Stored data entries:

=== Section Start ===

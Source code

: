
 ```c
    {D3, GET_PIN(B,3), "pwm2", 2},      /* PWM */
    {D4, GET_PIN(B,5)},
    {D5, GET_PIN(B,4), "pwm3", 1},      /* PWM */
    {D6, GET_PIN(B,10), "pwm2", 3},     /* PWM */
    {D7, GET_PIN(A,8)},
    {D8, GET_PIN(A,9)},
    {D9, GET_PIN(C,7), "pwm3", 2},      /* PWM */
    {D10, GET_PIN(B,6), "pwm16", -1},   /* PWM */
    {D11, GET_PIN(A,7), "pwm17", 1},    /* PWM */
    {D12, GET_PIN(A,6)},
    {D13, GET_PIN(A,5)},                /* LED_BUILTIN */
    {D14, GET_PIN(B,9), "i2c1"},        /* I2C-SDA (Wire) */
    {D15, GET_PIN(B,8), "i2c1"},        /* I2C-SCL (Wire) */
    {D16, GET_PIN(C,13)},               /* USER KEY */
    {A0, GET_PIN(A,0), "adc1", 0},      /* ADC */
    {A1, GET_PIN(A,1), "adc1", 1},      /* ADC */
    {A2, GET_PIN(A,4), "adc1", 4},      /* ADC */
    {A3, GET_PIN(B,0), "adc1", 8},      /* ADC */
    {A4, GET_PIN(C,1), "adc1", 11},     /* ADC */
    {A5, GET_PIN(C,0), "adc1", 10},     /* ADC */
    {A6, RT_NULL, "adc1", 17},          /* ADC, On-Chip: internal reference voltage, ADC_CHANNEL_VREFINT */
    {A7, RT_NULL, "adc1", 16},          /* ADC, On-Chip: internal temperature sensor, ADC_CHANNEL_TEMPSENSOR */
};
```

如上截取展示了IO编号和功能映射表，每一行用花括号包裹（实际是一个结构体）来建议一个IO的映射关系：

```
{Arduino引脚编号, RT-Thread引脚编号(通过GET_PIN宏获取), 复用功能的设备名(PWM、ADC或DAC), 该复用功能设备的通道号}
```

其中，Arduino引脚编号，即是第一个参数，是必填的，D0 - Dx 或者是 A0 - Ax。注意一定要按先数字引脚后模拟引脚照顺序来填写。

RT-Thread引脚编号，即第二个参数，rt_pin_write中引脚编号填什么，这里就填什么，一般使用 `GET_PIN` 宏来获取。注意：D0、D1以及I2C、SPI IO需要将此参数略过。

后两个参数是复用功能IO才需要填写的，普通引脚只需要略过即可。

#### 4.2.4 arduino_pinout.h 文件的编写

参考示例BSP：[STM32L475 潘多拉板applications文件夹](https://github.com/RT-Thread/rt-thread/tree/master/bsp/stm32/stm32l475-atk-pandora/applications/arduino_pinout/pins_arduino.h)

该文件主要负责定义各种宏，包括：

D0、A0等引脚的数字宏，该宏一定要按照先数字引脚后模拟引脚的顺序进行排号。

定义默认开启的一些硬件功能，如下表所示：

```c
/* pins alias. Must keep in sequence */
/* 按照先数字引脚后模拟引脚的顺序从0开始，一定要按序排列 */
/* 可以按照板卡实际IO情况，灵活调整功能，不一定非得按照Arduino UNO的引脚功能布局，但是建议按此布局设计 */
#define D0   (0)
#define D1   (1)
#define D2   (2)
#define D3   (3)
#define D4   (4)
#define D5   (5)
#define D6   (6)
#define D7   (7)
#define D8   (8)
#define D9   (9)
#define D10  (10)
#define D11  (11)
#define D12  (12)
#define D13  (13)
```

=== Section End ===

Work item:
For the word "Arduino引脚编号", work out how many lines of the entries contain it, and state the number alone.

Exercise result:
2